To trochę paradoks. Z jednej strony nieobecność Clijsters zwiększa szanse naszej drużyny w tym meczu, a z drugiej to zła wiadomość, bo spotkanie w Bydgoszczy miało stanowić okazję do promocji tenisa w naszym kraju. Nazwisko Belgijki to wystarczający magnes, który przyciągnąłby na trybuny tłumy ludzi. Bez niej rywalki są dość przeciętną drużyną, chociaż mają w swoim składzie 16. tenisistkę świata Yaninę Wickmayer. Jednak nie czarujmy się, to nie to samo, co Clijsters czy Justine Henin – powiedział szef działu szkolenia w Polskim Związku Tenisowym, Wojciech Andrzejewski.

Henin już wcześniej zapowiedziała, że do Bydgoszczy nie przyjedzie.

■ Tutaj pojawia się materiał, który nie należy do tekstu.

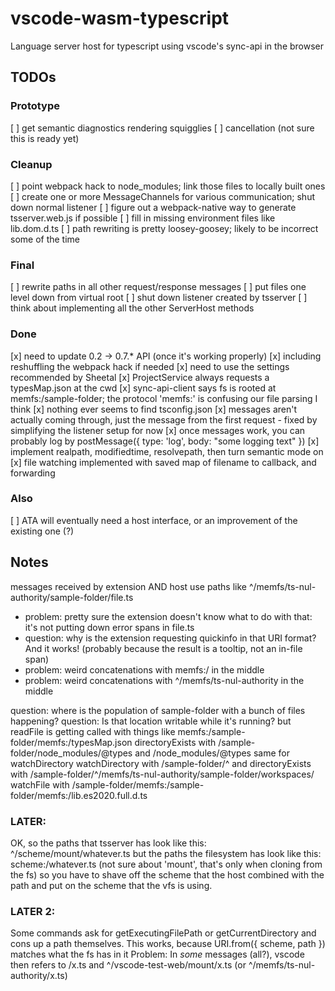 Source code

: # vscode-wasm-typescript
Language server host for typescript using vscode's sync-api in the browser

## TODOs

### Prototype

[ ] get semantic diagnostics rendering squigglies
[ ] cancellation (not sure this is ready yet)

### Cleanup

[ ] point webpack hack to node_modules; link those files to locally built ones
[ ] create one or more MessageChannels for various communication; shut down normal listener
[ ] figure out a webpack-native way to generate tsserver.web.js if possible
[ ] fill in missing environment files like lib.dom.d.ts
[ ] path rewriting is pretty loosey-goosey; likely to be incorrect some of the time

### Final

[ ] rewrite paths in all other request/response messages
[ ] put files one level down from virtual root
[ ] shut down listener created by tsserver
[ ] think about implementing all the other ServerHost methods

### Done
[x] need to update 0.2 -> 0.7.* API (once it's working properly)
[x] including reshuffling the webpack hack if needed
[x] need to use the settings recommended by Sheetal
[x] ProjectService always requests a typesMap.json at the cwd
[x] sync-api-client says fs is rooted at memfs:/sample-folder; the protocol 'memfs:' is confusing our file parsing I think
[x] nothing ever seems to find tsconfig.json
[x] messages aren't actually coming through, just the message from the first request
    - fixed by simplifying the listener setup for now
[x] once messages work, you can probably log by postMessage({ type: 'log', body: "some logging text" })
[x] implement realpath, modifiedtime, resolvepath, then turn semantic mode on
[x] file watching implemented with saved map of filename to callback, and forwarding

### Also

[ ] ATA will eventually need a host interface, or an improvement of the existing one (?)

## Notes

messages received by extension AND host use paths like ^/memfs/ts-nul-authority/sample-folder/file.ts
- problem: pretty sure the extension doesn't know what to do with that: it's not putting down error spans in file.ts
- question: why is the extension requesting quickinfo in that URI format? And it works! (probably because the result is a tooltip, not an in-file span)
- problem: weird concatenations with memfs:/ in the middle
- problem: weird concatenations with ^/memfs/ts-nul-authority in the middle

question: where is the population of sample-folder with a bunch of files happening?
question: Is that location writable while it's running?
but readFile is getting called with things like memfs:/sample-folder/memfs:/typesMap.json
     directoryExists with /sample-folder/node_modules/@types and /node_modules/@types
     same for watchDirectory
     watchDirectory with /sample-folder/^ and directoryExists with /sample-folder/^/memfs/ts-nul-authority/sample-folder/workspaces/
     watchFile with /sample-folder/memfs:/sample-folder/memfs:/lib.es2020.full.d.ts

### LATER:

OK, so the paths that tsserver has look like this: ^/scheme/mount/whatever.ts
but the paths the filesystem has look like this: scheme:/whatever.ts (not sure about 'mount', that's only when cloning from the fs)
so you have to shave off the scheme that the host combined with the path and put on the scheme that the vfs is using.

### LATER 2:

Some commands ask for getExecutingFilePath or getCurrentDirectory and cons up a path themselves.
This works, because URI.from({ scheme, path }) matches what the fs has in it
Problem: In *some* messages (all?), vscode then refers to /x.ts and ^/vscode-test-web/mount/x.ts (or ^/memfs/ts-nul-authority/x.ts)

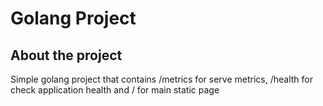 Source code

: # Golang Project

## About the project

Simple golang project that contains /metrics for serve metrics, /health for check application health and / for main static page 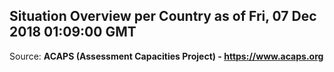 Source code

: ## Situation Overview per Country as of Fri, 07 Dec 2018 01:09:00 GMT

Source: **ACAPS (Assessment Capacities Project) - https://www.acaps.org**
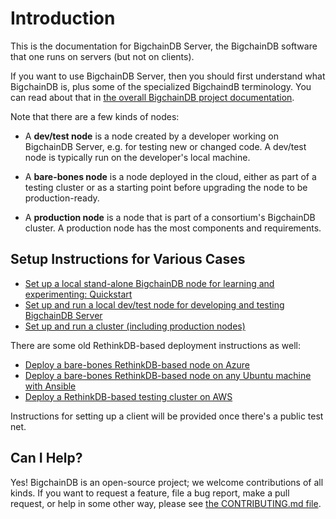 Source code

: # Introduction

This is the documentation for BigchainDB Server, the BigchainDB software that one runs on servers (but not on clients).

If you want to use BigchainDB Server, then you should first understand what BigchainDB is, plus some of the specialized BigchaindB terminology. You can read about that in [the overall BigchainDB project documentation](https://docs.bigchaindb.com/en/latest/index.html).

Note that there are a few kinds of nodes:

- A **dev/test node** is a node created by a developer working on BigchainDB Server, e.g. for testing new or changed code. A dev/test node is typically run on the developer's local machine.

- A **bare-bones node** is a node deployed in the cloud, either as part of a testing cluster or as a starting point before upgrading the node to be production-ready.

- A **production node** is a node that is part of a consortium's BigchainDB cluster. A production node has the most components and requirements.


## Setup Instructions for Various Cases

* [Set up a local stand-alone BigchainDB node for learning and experimenting: Quickstart](quickstart.html)
* [Set up and run a local dev/test node for developing and testing BigchainDB Server](dev-and-test/setup-run-node.html)
* [Set up and run a cluster (including production nodes)](clusters-feds/set-up-a-cluster.html)

There are some old RethinkDB-based deployment instructions as well:

* [Deploy a bare-bones RethinkDB-based node on Azure](appendices/azure-quickstart-template.html)
* [Deploy a bare-bones RethinkDB-based node on any Ubuntu machine with Ansible](appendices/template-ansible.html)
* [Deploy a RethinkDB-based testing cluster on AWS](clusters-feds/aws-testing-cluster.html)


Instructions for setting up a client will be provided once there's a public test net.


## Can I Help?

Yes! BigchainDB is an open-source project; we welcome contributions of all kinds. If you want to request a feature, file a bug report, make a pull request, or help in some other way, please see [the CONTRIBUTING.md file](https://github.com/bigchaindb/bigchaindb/blob/master/CONTRIBUTING.md).
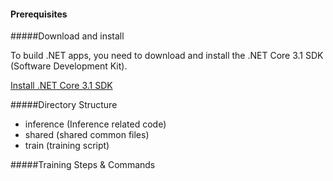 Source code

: #### Prerequisites

#####Download and install

To build .NET apps, you need to download and install the .NET Core 3.1 SDK (Software Development Kit).

[Install .NET Core 3.1 SDK](https://dotnet.microsoft.com/learn/ml-dotnet/get-started-tutorial/install)

#####Directory Structure
- inference (Inference related code)
- shared (shared common files)
- train (training script)

#####Training Steps & Commands
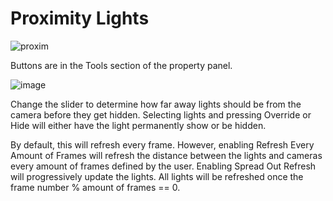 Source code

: # Proximity Lights
![proxim](https://user-images.githubusercontent.com/41131633/204657765-8ff85f5f-6109-4f50-9950-27a9dad0d695.png)

Buttons are in the Tools section of the property panel.

![image](https://user-images.githubusercontent.com/41131633/204657928-27e283e9-9a65-4d43-878b-55e8c02df8e1.png)

Change the slider to determine how far away lights should be from the camera before they get hidden. Selecting lights and pressing Override or Hide will either have the light permanently show or be hidden.

By default, this will refresh every frame. However, enabling Refresh Every Amount of Frames will refresh the distance between the lights and cameras every amount of frames defined by the user. Enabling Spread Out Refresh will progressively update the lights. All lights will be refreshed once the frame number % amount of frames == 0.

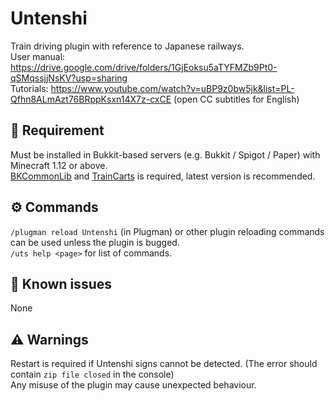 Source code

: # Untenshi
Train driving plugin with reference to Japanese railways.<br/>
User manual: https://drive.google.com/drive/folders/1GjEoksu5aTYFMZb9Pt0-qSMqssjjNsKV?usp=sharing<br/>
Tutorials: https://www.youtube.com/watch?v=uBP9z0bw5jk&list=PL-Qfhn8ALmAzt76BRppKsxn14X7z-cxCE (open CC subtitles for English)


## 🔗 Requirement
Must be installed in Bukkit-based servers (e.g. Bukkit / Spigot / Paper) with Minecraft 1.12 or above.<br/>
[BKCommonLib](https://www.spigotmc.org/resources/bkcommonlib.39590/history) and [TrainCarts](https://www.spigotmc.org/resources/traincarts.39592/history) is required, latest version is recommended.


## ⚙️ Commands
`/plugman reload Untenshi` (in Plugman) or other plugin reloading commands can be used unless the plugin is bugged.<br/>
`/uts help <page>` for list of commands.

## 🛑 Known issues
None<br/>

## ⚠️ Warnings
Restart is required if Untenshi signs cannot be detected. (The error should contain `zip file closed` in the console)<br/>
Any misuse of the plugin may cause unexpected behaviour.
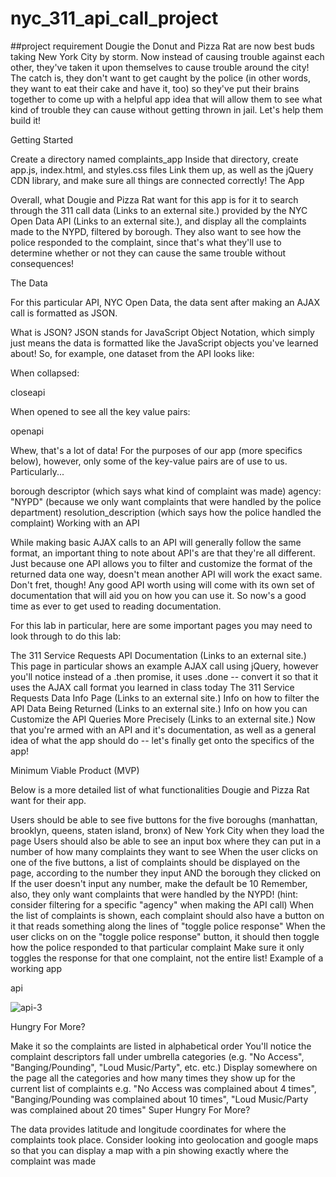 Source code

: # nyc_311_api_call_project
##project requirement
Dougie the Donut and Pizza Rat are now best buds taking New York City by storm. Now instead of causing trouble against each other, they've taken it upon themselves to cause trouble around the city! The catch is, they don't want to get caught by the police (in other words, they want to eat their cake and have it, too) so they've put their brains together to come up with a helpful app idea that will allow them to see what kind of trouble they can cause without getting thrown in jail. Let's help them build it!

Getting Started

Create a directory named complaints_app
Inside that directory, create app.js, index.html, and styles.css files
Link them up, as well as the jQuery CDN library, and make sure all things are connected correctly!
The App

Overall, what Dougie and Pizza Rat want for this app is for it to search through the 311 call data (Links to an external site.) provided by the NYC Open Data API (Links to an external site.), and display all the complaints made to the NYPD, filtered by borough. They also want to see how the police responded to the complaint, since that's what they'll use to determine whether or not they can cause the same trouble without consequences!

The Data

For this particular API, NYC Open Data, the data sent after making an AJAX call is formatted as JSON.

What is JSON?
JSON stands for JavaScript Object Notation, which simply just means the data is formatted like the JavaScript objects you've learned about! So, for example, one dataset from the API looks like:

When collapsed:

closeapi

When opened to see all the key value pairs: 

openapi

Whew, that's a lot of data! For the purposes of our app (more specifics below), however, only some of the key-value pairs are of use to us. Particularly...

borough
descriptor (which says what kind of complaint was made)
agency: "NYPD" (because we only want complaints that were handled by the police department)
resolution_description (which says how the police handled the complaint)
Working with an API

While making basic AJAX calls to an API will generally follow the same format, an important thing to note about API's are that they're all different. Just because one API allows you to filter and customize the format of the returned data one way, doesn't mean another API will work the exact same. Don't fret, though! Any good API worth using will come with its own set of documentation that will aid you on how you can use it. So now's a good time as ever to get used to reading documentation.

For this lab in particular, here are some important pages you may need to look through to do this lab:

The 311 Service Requests API Documentation (Links to an external site.)
This page in particular shows an example AJAX call using jQuery, however you'll notice instead of a .then promise, it uses .done -- convert it so that it uses the AJAX call format you learned in class today
The 311 Service Requests Data Info Page (Links to an external site.)
Info on how to filter the API Data Being Returned (Links to an external site.)
Info on how you can Customize the API Queries More Precisely (Links to an external site.)
Now that you're armed with an API and it's documentation, as well as a general idea of what the app should do -- let's finally get onto the specifics of the app!

Minimum Viable Product (MVP)

Below is a more detailed list of what functionalities Dougie and Pizza Rat want for their app.

Users should be able to see five buttons for the five boroughs (manhattan, brooklyn, queens, staten island, bronx) of New York City when they load the page
Users should also be able to see an input box where they can put in a number of how many complaints they want to see
When the user clicks on one of the five buttons, a list of complaints should be displayed on the page, according to the number they input AND the borough they clicked on
If the user doesn't input any number, make the default be 10
Remember, also, they only want complaints that were handled by the NYPD! (hint: consider filtering for a specific "agency" when making the API call)
When the list of complaints is shown, each complaint should also have a button on it that reads something along the lines of "toggle police response"
When the user clicks on on the "toggle police response" button, it should then toggle how the police responded to that particular complaint
Make sure it only toggles the response for that one complaint, not the entire list!
Example of a working app

api

 ![api-3](https://user-images.githubusercontent.com/36967751/153768324-c9bf82fe-3875-463f-87c0-bf6ea401a015.gif)


Hungry For More?

Make it so the complaints are listed in alphabetical order
You'll notice the complaint descriptors fall under umbrella categories (e.g. "No Access", "Banging/Pounding", "Loud Music/Party", etc. etc.)
Display somewhere on the page all the categories and how many times they show up for the current list of complaints
e.g. "No Access was complained about 4 times", "Banging/Pounding was complained about 10 times", "Loud Music/Party was complained about 20 times"
Super Hungry For More?

The data provides latitude and longitude coordinates for where the complaints took place. Consider looking into geolocation and google maps so that you can display a map with a pin showing exactly where the complaint was made

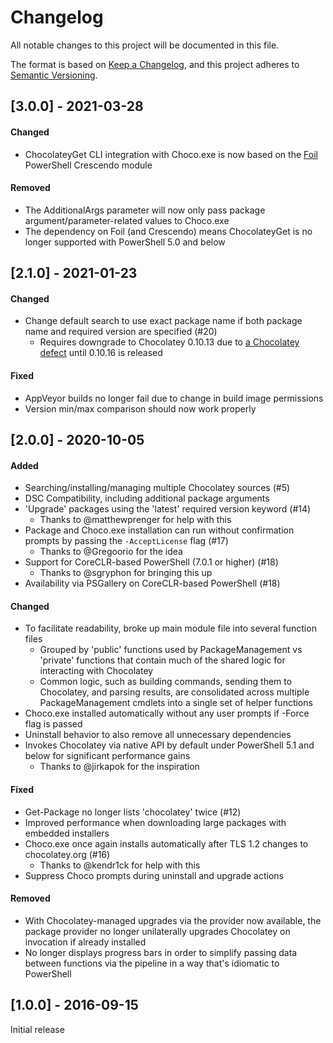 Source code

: # Changelog
All notable changes to this project will be documented in this file.

The format is based on [Keep a Changelog](https://keepachangelog.com/en/1.0.0/),
and this project adheres to [Semantic Versioning](https://semver.org/spec/v2.0.0.html).

## [3.0.0] - 2021-03-28
#### Changed
* ChocolateyGet CLI integration with Choco.exe is now based on the [Foil](https://github.com/ethanbergstrom/Foil) PowerShell Crescendo module
#### Removed
* The AdditionalArgs parameter will now only pass package argument/parameter-related values to Choco.exe
* The dependency on Foil (and Crescendo) means ChocolateyGet is no longer supported with PowerShell 5.0 and below

## [2.1.0] - 2021-01-23
#### Changed
* Change default search to use exact package name if both package name and required version are specified (#20)
  * Requires downgrade to Chocolatey 0.10.13 due to [a Chocolatey defect](https://github.com/chocolatey/choco/issues/1843) until 0.10.16 is released

#### Fixed
* AppVeyor builds no longer fail due to change in build image permissions
* Version min/max comparison should now work properly

## [2.0.0] - 2020-10-05
#### Added
* Searching/installing/managing multiple Chocolatey sources (#5)
* DSC Compatibility, including additional package arguments
* 'Upgrade' packages using the 'latest' required version keyword (#14)
  * Thanks to @matthewprenger for help with this
* Package and Choco.exe installation can run without confirmation prompts by passing the `-AcceptLicense` flag (#17)
  * Thanks to @Gregoorio for the idea
* Support for CoreCLR-based PowerShell (7.0.1 or higher) (#18)
  * Thanks to @sgryphon for bringing this up
* Availability via PSGallery on CoreCLR-based PowerShell (#18)

#### Changed
* To facilitate readability, broke up main module file into several function files
  * Grouped by 'public' functions used by PackageManagement vs 'private' functions that contain much of the shared logic for interacting with Chocolatey
  * Common logic, such as building commands, sending them to Chocolatey, and parsing results, are consolidated across multiple PackageManagement cmdlets into a single set of helper functions
* Choco.exe installed automatically without any user prompts if -Force flag is passed
* Uninstall behavior to also remove all unnecessary dependencies
* Invokes Chocolatey via native API by default under PowerShell 5.1 and below for significant performance gains
  * Thanks to @jirkapok for the inspiration

#### Fixed
* Get-Package no longer lists 'chocolatey' twice (#12)
* Improved performance when downloading large packages with embedded installers
* Choco.exe once again installs automatically after TLS 1.2 changes to chocolatey.org (#16)
  * Thanks to @kendr1ck for help with this
* Suppress Choco prompts during uninstall and upgrade actions

#### Removed
* With Chocolatey-managed upgrades via the provider now available, the package provider no longer unilaterally upgrades Chocolatey on invocation if already installed
* No longer displays progress bars in order to simplify passing data between functions via the pipeline in a way that's idiomatic to PowerShell

## [1.0.0] - 2016-09-15
Initial release
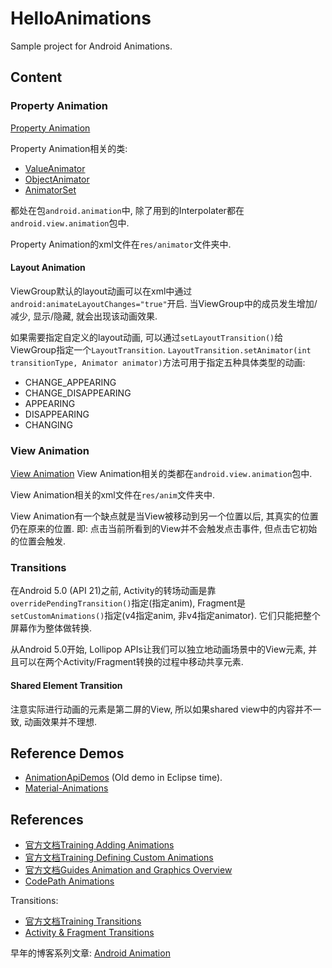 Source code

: # HelloAnimations
Sample project for Android Animations.

## Content
### Property Animation
[Property Animation](https://developer.android.com/guide/topics/graphics/prop-animation.html)

Property Animation相关的类:
- [ValueAnimator](https://developer.android.com/reference/android/animation/ValueAnimator.html)
- [ObjectAnimator](https://developer.android.com/reference/android/animation/ObjectAnimator.html)
- [AnimatorSet](https://developer.android.com/reference/android/animation/AnimatorSet.html)

都处在包`android.animation`中, 除了用到的Interpolater都在`android.view.animation`包中.

Property Animation的xml文件在`res/animator`文件夹中.

#### Layout Animation
ViewGroup默认的layout动画可以在xml中通过`android:animateLayoutChanges="true"`开启.
当ViewGroup中的成员发生增加/减少, 显示/隐藏, 就会出现该动画效果.

如果需要指定自定义的layout动画, 可以通过`setLayoutTransition()`给ViewGroup指定一个`LayoutTransition`.
`LayoutTransition.setAnimator(int transitionType, Animator animator)`方法可用于指定五种具体类型的动画:
- CHANGE_APPEARING
- CHANGE_DISAPPEARING
- APPEARING
- DISAPPEARING
- CHANGING

### View Animation
[View Animation](https://developer.android.com/guide/topics/graphics/view-animation.html)
View Animation相关的类都在`android.view.animation`包中.

View Animation相关的xml文件在`res/anim`文件夹中.


View Animation有一个缺点就是当View被移动到另一个位置以后, 其真实的位置仍在原来的位置.
即: 点击当前所看到的View并不会触发点击事件, 但点击它初始的位置会触发.

### Transitions
在Android 5.0 (API 21)之前, Activity的转场动画是靠`overridePendingTransition()`指定(指定anim), Fragment是`setCustomAnimations()`指定(v4指定anim, 非v4指定animator).
它们只能把整个屏幕作为整体做转换.

从Android 5.0开始, Lollipop APIs让我们可以独立地动画场景中的View元素, 并且可以在两个Activity/Fragment转换的过程中移动共享元素.

#### Shared Element Transition
注意实际进行动画的元素是第二屏的View, 所以如果shared view中的内容并不一致, 动画效果并不理想.


## Reference Demos
- [AnimationApiDemos](https://github.com/mengdd/AnimationApiDemos) (Old demo in Eclipse time).
- [Material-Animations](https://github.com/lgvalle/Material-Animations)


## References
- [官方文档Training Adding Animations](https://developer.android.com/training/animation/index.html)
- [官方文档Training Defining Custom Animations](https://developer.android.com/training/material/animations.html)
- [官方文档Guides Animation and Graphics Overview](https://developer.android.com/guide/topics/graphics/overview.html)
- [CodePath Animations](https://guides.codepath.com/android/Animations)

Transitions:
- [官方文档Training Transitions](https://developer.android.com/training/transitions/overview.html)
- [Activity & Fragment Transitions](http://www.androiddesignpatterns.com/2014/12/activity-fragment-transitions-in-android-lollipop-part1.html)

早年的博客系列文章:
[Android Animation](http://www.cnblogs.com/mengdd/category/514665.html)
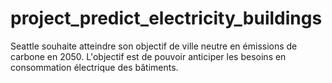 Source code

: # project_predict_electricity_buildings
Seattle souhaite atteindre son objectif de ville neutre en émissions de carbone en 2050. L'objectif est de pouvoir anticiper les besoins en consommation électrique des bâtiments.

Kibice ostrzyli sobie jednak zęby na pojedynek Agnieszki Radwańskiej z Kim Clijsters. Belgijka po porażce w Australian Open z Nadieżdą Pietrową 0:6 i 1:6 szybko wróciła do domu, a teraz zapowiedziała, że robi sobie miesięczną przerwę w startach.

Również Polki nie będą mogły zagrać w Bydgoszczy w najmocniejszym składzie, bowiem w poniedziałek okazało się, że lekarze stwierdzili u Urszuli Radwańskiej pęknięcie jednego z kręgów w odcinku lędźwiowym kręgosłupa. Z tego powodu nie będzie mogła trenować i grać co najmniej przez pięć tygodni. W tej sytuacji w singlu wystąpią Agnieszka Radwańska i Marta Domachowska, a w deblu Klaudia Jans i Alicja Rosolska.

Liderką belgijskiej kadry będzie Yanina Wickmayer numer 16. w klasyfikacji tenisistek. Oprócz niej do Bydgoszczy przyjadą: Kirsten Flipkens, Sofie Oyen oraz An-Sophie Mestach.